Nick regretted that he hadn’t listened to gossip before. “Is he the only one?” he asked.

“Who’s asked out Colleen?” She laughed, then lowered her voice to a conspiratorial whisper. She rivaled Mr. Carpenter and Mrs. Hild. “Not hardly. I think every male in the hospital has asked her out.” Her face colored. “Well, except for you.”

“Yes, except for me.” He’d been a fool to never notice her before.

“Colleen reminds me of you,” Melanie remarked.

He was aware they had a lot in common, but he wondered about the nurse’s observation. “How’s that?”

“She never accepted any of those invitations, so she must have decided, like you, not to date anyone from the hospital.”

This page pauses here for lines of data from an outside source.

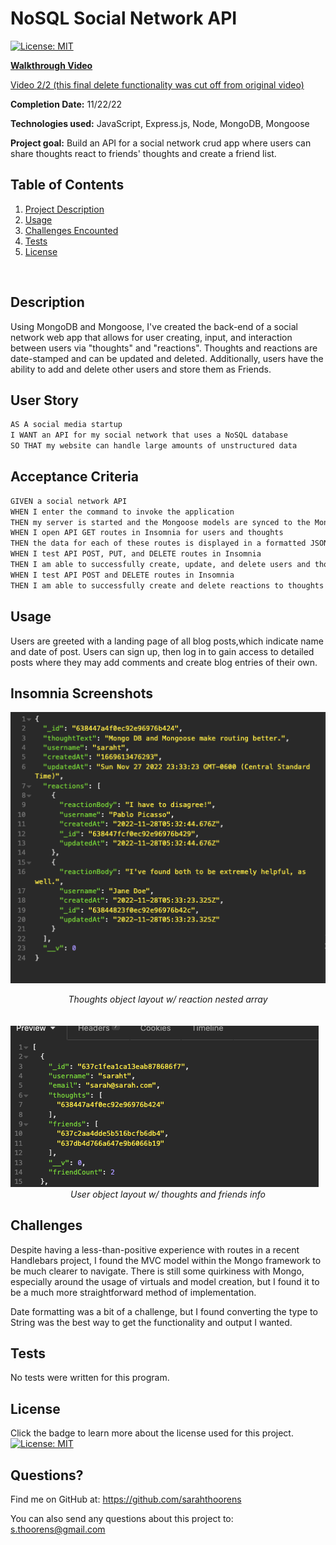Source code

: # NoSQL Social Network API

[![License: MIT](https://img.shields.io/badge/License-MIT-yellow.svg)](https://opensource.org/licenses/MIT)

**[Walkthrough Video](https://drive.google.com/file/d/13_zpK8pwDv1sUA__JHSpY0fLWahxLk0Y/view?usp=sharing)**

[Video 2/2 (this final delete functionality was cut off from original video)](https://drive.google.com/file/d/1MsMrAJzaQMkMMQrBHezTS2n3EZ8Nf62W/view?usp=sharing)

  **Completion Date:**  11/22/22 <br>
 
  **Technologies used:**  JavaScript, Express.js, Node, MongoDB, Mongoose<br>

  **Project goal:** Build an API for a social network crud app where users can share thoughts react to friends' thoughts and create a friend list. <br>


  ## Table of Contents
  1. [Project Description](#Description)
  2. [Usage](#Usage)
  3. [Challenges Encounted](#Challenges)
  4. [Tests](#Tests)
  5. [License](#License)
  <br>
  
  ## Description
Using MongoDB and Mongoose, I've created the back-end of a social network web app that allows for user creating, input, and interaction between users via "thoughts" and "reactions". Thoughts and reactions are date-stamped and can be updated and deleted. Additionally, users have the ability to add and delete other users and store them as Friends. 

## User Story

```md
AS A social media startup
I WANT an API for my social network that uses a NoSQL database
SO THAT my website can handle large amounts of unstructured data
```

## Acceptance Criteria

```md
GIVEN a social network API
WHEN I enter the command to invoke the application
THEN my server is started and the Mongoose models are synced to the MongoDB database
WHEN I open API GET routes in Insomnia for users and thoughts
THEN the data for each of these routes is displayed in a formatted JSON
WHEN I test API POST, PUT, and DELETE routes in Insomnia
THEN I am able to successfully create, update, and delete users and thoughts in my database
WHEN I test API POST and DELETE routes in Insomnia
THEN I am able to successfully create and delete reactions to thoughts and add and remove friends to a user’s friend list
```


## Usage 
Users are greeted with a landing page of all blog posts,which indicate name and date of post. Users can sign up, then log in to gain access to detailed posts where they may add comments and create blog entries of their own. 

## Insomnia Screenshots

![thoughts object layout with reaction](./asset/thoughts.png)
_<div align="center">Thoughts object layout w/ reaction nested array</div>_
</br></br>
![user object layout with friend count](./asset/user.png) 
_<div align="center">User object layout w/ thoughts and friends info</div>_



  ## Challenges

Despite having a less-than-positive experience with routes in a recent Handlebars project, I found the MVC model within the Mongo framework to be much clearer to navigate. There is still some quirkiness with Mongo, especially around the usage of virtuals and model creation, but I found it to be a much more straightforward method of implementation. 

Date formatting was a bit of a challenge, but I found converting the type to String was the best way to get the functionality and output I wanted.

  ## Tests

  No tests were written for this program.

  ## License

  Click the badge to learn more about the license used for this project.
  <br>[![License: MIT](https://img.shields.io/badge/License-MIT-yellow.svg)](https://opensource.org/licenses/MIT)

  ## Questions?

  Find me on GitHub at: https://github.com/sarahthoorens

  You can also send any questions about this project to: s.thoorens@gmail.com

He’d considered that one of his smarter decisions until now. By ignoring Colleen until the wedding, he’d wasted so much time. And he’d wasted even more since he’d left Cloverville. Distance wasn’t going to make a difference; it wasn’t going to weaken or erase his feelings for her.

He’d long ago come to the same conclusion as Melanie, that he and Colleen had a lot in common. For far too long they had both lived with pain over the losses in their past. They had allowed fear to affect their future. If they figured out how to let it go—the pain
and
the fear—could they have a future together?

“I’m sorry, Doctor,” the nurse said, “I’ve rambled on and on, and I know how you hate gossip. I must have bored you to death talking about Colleen McClintock.”

Nothing about Colleen would ever bore him. “It’s fine. Really,” he assured her.

“You had a question for me.”

He could barely remember what it was. “Yeah, I’d like to talk to the paramedics who brought in Westin.”

“Was there a problem?” she asked, her expression guarded as if protecting one of them. “I thought the surgery went well, that he’ll have a full recovery.”

“There’s no problem at all,” he explained. “Whoever worked on him at the scene of the accident saved his leg, at least, but probably his life, too. Damned fine work.” He’d seen work like that before and figured the paramedic had more medical training than just his Emergency Medical Tech courses. He’d just been too self-absorbed—as Colleen had accused herself of being—to seek out and compliment the paramedic.

“That was Eric South.”

He’d heard the name before—on Colleen’s lips. Jealousy dimmed some of his admiration for the guy, the one on whom Colleen had had her first crush. His every thought always came back to her. Nick’s pulse quickened.

“He might still be in the staff lounge. His shift was over, but he waited for word on how Westin’s surgery went. I let him know you were your usual brilliant self,” she gushed.

He ignored her compliment and headed toward the lounge. He paused in the doorway, letting a couple of nurses pass him on their way out. They hesitated, as if trying to catch his attention, but he ignored them, too.

Only one person occupied the lounge now. A guy with dark blond hair stood in front of the coffeepot, his back to Nick. “Eric?”